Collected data
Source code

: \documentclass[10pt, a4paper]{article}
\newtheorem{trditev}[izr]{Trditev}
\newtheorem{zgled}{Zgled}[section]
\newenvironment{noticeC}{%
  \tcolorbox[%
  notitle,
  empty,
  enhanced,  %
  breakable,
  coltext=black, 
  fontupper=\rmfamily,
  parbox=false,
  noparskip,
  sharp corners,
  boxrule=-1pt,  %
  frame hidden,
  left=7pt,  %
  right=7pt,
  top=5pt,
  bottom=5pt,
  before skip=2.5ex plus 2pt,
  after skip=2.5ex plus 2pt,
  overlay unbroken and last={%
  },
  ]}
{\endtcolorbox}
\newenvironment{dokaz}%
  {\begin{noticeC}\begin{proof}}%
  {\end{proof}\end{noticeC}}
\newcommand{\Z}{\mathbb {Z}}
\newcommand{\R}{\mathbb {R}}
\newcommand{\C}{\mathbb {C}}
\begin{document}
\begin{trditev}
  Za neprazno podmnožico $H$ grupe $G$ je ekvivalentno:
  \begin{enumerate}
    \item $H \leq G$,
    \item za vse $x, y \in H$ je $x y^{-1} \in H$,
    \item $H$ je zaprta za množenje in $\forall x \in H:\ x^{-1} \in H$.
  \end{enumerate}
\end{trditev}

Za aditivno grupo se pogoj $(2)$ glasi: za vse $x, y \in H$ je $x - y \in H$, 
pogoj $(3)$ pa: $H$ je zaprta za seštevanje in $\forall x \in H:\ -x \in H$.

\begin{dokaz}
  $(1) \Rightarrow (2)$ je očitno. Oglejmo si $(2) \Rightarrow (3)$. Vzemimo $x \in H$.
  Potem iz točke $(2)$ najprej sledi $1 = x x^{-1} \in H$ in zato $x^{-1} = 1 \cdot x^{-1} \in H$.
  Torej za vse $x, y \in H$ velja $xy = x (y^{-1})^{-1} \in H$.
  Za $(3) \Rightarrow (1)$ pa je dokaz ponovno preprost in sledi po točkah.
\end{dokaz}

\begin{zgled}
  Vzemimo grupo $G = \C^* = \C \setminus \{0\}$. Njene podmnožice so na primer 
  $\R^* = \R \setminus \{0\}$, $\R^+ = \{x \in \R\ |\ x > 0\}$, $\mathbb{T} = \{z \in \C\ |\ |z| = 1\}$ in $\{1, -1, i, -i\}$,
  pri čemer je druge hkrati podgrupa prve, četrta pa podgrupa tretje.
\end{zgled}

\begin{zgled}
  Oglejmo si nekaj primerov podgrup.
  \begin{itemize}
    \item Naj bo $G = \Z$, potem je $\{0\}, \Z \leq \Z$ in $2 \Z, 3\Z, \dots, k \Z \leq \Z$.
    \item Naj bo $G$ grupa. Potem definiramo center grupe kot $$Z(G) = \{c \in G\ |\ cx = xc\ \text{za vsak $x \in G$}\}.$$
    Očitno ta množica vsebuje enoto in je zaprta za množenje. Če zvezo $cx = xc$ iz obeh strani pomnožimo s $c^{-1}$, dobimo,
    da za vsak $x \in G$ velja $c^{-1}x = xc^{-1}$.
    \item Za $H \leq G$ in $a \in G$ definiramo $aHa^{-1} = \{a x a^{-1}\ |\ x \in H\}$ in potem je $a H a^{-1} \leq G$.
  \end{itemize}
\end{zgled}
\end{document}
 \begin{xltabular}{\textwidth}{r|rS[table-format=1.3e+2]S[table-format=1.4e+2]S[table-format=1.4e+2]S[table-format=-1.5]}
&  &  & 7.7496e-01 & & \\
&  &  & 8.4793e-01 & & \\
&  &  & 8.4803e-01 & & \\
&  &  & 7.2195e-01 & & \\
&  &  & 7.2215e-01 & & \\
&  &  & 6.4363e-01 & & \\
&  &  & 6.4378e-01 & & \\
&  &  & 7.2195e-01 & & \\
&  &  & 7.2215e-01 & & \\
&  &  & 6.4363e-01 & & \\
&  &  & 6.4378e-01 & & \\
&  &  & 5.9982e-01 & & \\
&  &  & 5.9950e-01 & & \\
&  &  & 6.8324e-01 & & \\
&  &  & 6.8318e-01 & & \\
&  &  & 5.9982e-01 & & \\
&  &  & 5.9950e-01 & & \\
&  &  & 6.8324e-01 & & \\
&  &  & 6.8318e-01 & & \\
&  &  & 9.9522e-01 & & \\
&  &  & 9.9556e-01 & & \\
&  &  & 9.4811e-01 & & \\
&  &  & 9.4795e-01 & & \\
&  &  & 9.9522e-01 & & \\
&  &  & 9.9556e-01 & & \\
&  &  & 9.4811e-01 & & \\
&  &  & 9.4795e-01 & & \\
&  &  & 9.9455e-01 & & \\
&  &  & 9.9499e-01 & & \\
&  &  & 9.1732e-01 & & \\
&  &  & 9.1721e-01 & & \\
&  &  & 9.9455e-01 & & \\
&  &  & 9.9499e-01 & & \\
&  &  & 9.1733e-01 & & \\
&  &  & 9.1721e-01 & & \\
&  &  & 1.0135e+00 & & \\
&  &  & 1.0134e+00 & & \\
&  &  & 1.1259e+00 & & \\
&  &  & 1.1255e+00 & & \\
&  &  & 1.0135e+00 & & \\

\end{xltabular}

-- TASK REQUIREMENTS --
How many lines of the entries contain the word "Rightarrow"? Only the number is wanted.

-- PROBLEM SOLUTION --
2